Alvin Wistert | bigbluefootballhistory.com

Captain Alvin “Moose” Wistert - the third, and last, Wistert to wear #11 and earn All-American honors at Michigan. Photo courtesy of the Bentley Historical Library.

Alvin was probably a little rusty in that first year, but he started two games. Alvin earned his first letter and was named as the Meyer Morton Award winner for the 1947 season. The “Moose” was recognized as the most improved player on the national championship team and big things were expected from #11 in the future. (Big surprise!)

Alvin Wistert did not disappoint anyone at Michigan or in his family! He earned two starts on the 1948 back-to-back championship Wolverine team and earned his second letter. Even though he didn’t start a lot of games, he played in all of them. The “Moose” played well enough to earn All-Conference and All-American honors wow! The third Wistert to wear #11 and the third brother to earn All-American honors and All-Conference honors!

However, Moose Wistert was not done at Michigan. He came back in 1949 to do something that his two brothers did not do in Ann Arbor. He was elected captain of the 1949 Michigan football team. Alvin did a super job of leading by example and his stellar play earned him first team conference honors and  All-American plaudits for the second consecutive season.
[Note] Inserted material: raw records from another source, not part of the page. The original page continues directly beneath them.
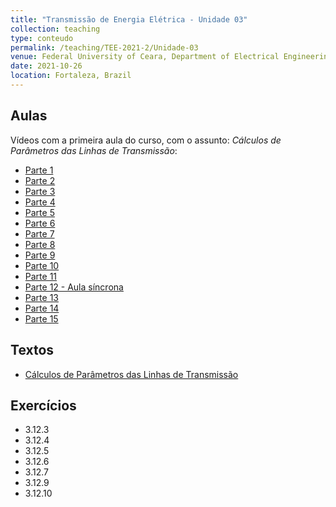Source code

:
 ```yaml
---
title: "Transmissão de Energia Elétrica - Unidade 03"
collection: teaching
type: conteudo
permalink: /teaching/TEE-2021-2/Unidade-03
venue: Federal University of Ceara, Department of Electrical Engineering
date: 2021-10-26
location: Fortaleza, Brazil
---
```


## Aulas
Vídeos com a primeira aula do curso, com o assunto: *Cálculos de Parâmetros das Linhas de Transmissão*:
- [Parte 1](https://drive.google.com/file/d/1gDM-cauwpfXNftowTkKaOpOWSQnesBk_/view?usp=sharing)
- [Parte 2](https://drive.google.com/file/d/1MYinG1Gd9Ng5GgWnK61W6a1s0fNmoUK0/view?usp=sharing)
- [Parte 3](https://drive.google.com/file/d/1VGPmBzrew6b7l7MW-Xgc7FnVB06Btln7/view?usp=sharing)
- [Parte 4](https://drive.google.com/file/d/1TdTUqjOOorHmES6rxO9-jna7QYTpAS5V/view?usp=drivesdk)
- [Parte 5](https://drive.google.com/file/d/1SJ3WQRjJ-OMwEb3gKVs0fNXu37kzQi-c/view?usp=drivesdk)
- [Parte 6](https://drive.google.com/file/d/1BiWTzDZBs55bvAwRuaghTxjW2fSO2R_u/view?usp=drivesdk)
- [Parte 7](https://drive.google.com/file/d/1MbcYw53REYQ4X1rsf1l-Dmnp9vALDddL/view?usp=drivesdk)
- [Parte 8](https://drive.google.com/file/d/1QEOnO7L-zzCa9-_kZcxO5UlvcrgSle8F/view?usp=drivesdk)
- [Parte 9](https://drive.google.com/file/d/1xAUZilYnLfxuQzqotSyMPb_IPjsXFnQG/view?usp=drivesdk)
- [Parte 10](https://drive.google.com/file/d/1G-QdGycWy9jvSjChRf4DuEYxQy1Ts4w5/view?usp=drivesdk)
- [Parte 11](https://drive.google.com/file/d/1MRrUK2zQX-MrJpllk5avJCkKv1iEbPjc/view?usp=drivesdk)
- [Parte 12 - Aula síncrona](https://drive.google.com/file/d/1UMUcSGezPZ4TcDbZgNbx-tb4jZLdiJJf/view?usp=drivesdk)
- [Parte 13](https://drive.google.com/file/d/1ynaoo02Pc4rBuwzZFub7P1nQWxmh052U/view?usp=drivesdk)
- [Parte 14](https://drive.google.com/file/d/1U0Fd1XddmUCg9SC_9WrUQLPsJ1OseJZj/view?usp=drivesdk)
- [Parte 15](https://drive.google.com/file/d/1prHWPDNVb2G8FKEU4pyTIw5jotkkiunP/view?usp=drivesdk)

## Textos
- [Cálculos de Parâmetros das Linhas de Transmissão](https://drive.google.com/file/d/1pbIv8IKK5ZDiIk-qGn7V_535VtwTytv3/view?usp=drivesdk)

## Exercícios
- 3.12.3
- 3.12.4
- 3.12.5
- 3.12.6
- 3.12.7
- 3.12.9
- 3.12.10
Can you imagine the “pressure” that Alvin “Moose” Wistert ?? must have felt as the third son to follow his two All-American brothers at Michigan? I am certain that no one said much about it, but the expectations were pretty clear. “You will wear jersey #11 just like your two older brothers, you will play tackle. Of course, it would be really nice if you could be an All-American performer too.” Man, talk about big shoes to fill. Alvin had to fill two big pairs of All-American shoes and he did it – amazing!

The Wistert Family Legacy

There is so much more to say about the first family of Michigan football, but I will finish it up for today. The Wikipeida articles below are well-worth reading. The bottom line is this the Wistert brothers set a standard at Michigan, and in college football, that will never be achieved again!

They were the first brothers to wear the same number (#11) at Michigan. They were the first trio of brothers to earn All-Conference and All-American honors. They are the first, and only, trio of brothers to all be inducted into the College Football Hall of Fame. Alvin is the first, and only, over-thirty All-American. He was thirty-two years when named in 1948 and thirty-three when he repeated in 1949. Actually, it would take a book to document all the achievements that the talented brothers achieved in athletics and life overall.

Once again, today is the eleventh day of January the first month of the new year. It is the absolute perfect day to remember the first family of Michigan Football – the Wisterts! May Francis, Albert and Alvin continue to Rest In Peace. Go Blue!




Part II. January 11, 2020 National Day Calendar Update:

Today is the first day of the year that celebrates one of our fifty states. Yes, today is Arkansas Day. It is also National Milk Day and Step in the Puddle and Splash Your Friends Day. So, there are lots of fun things to enjoy.

On a more serious note, today is also Human Trafficking Awareness Day. Unfortunately, human trafficking is a world-wide problem that continues to violate the rights of innocent people. We need to support the efforts of human rights activists and law enforcement officials who are trying to solve this difficult problem.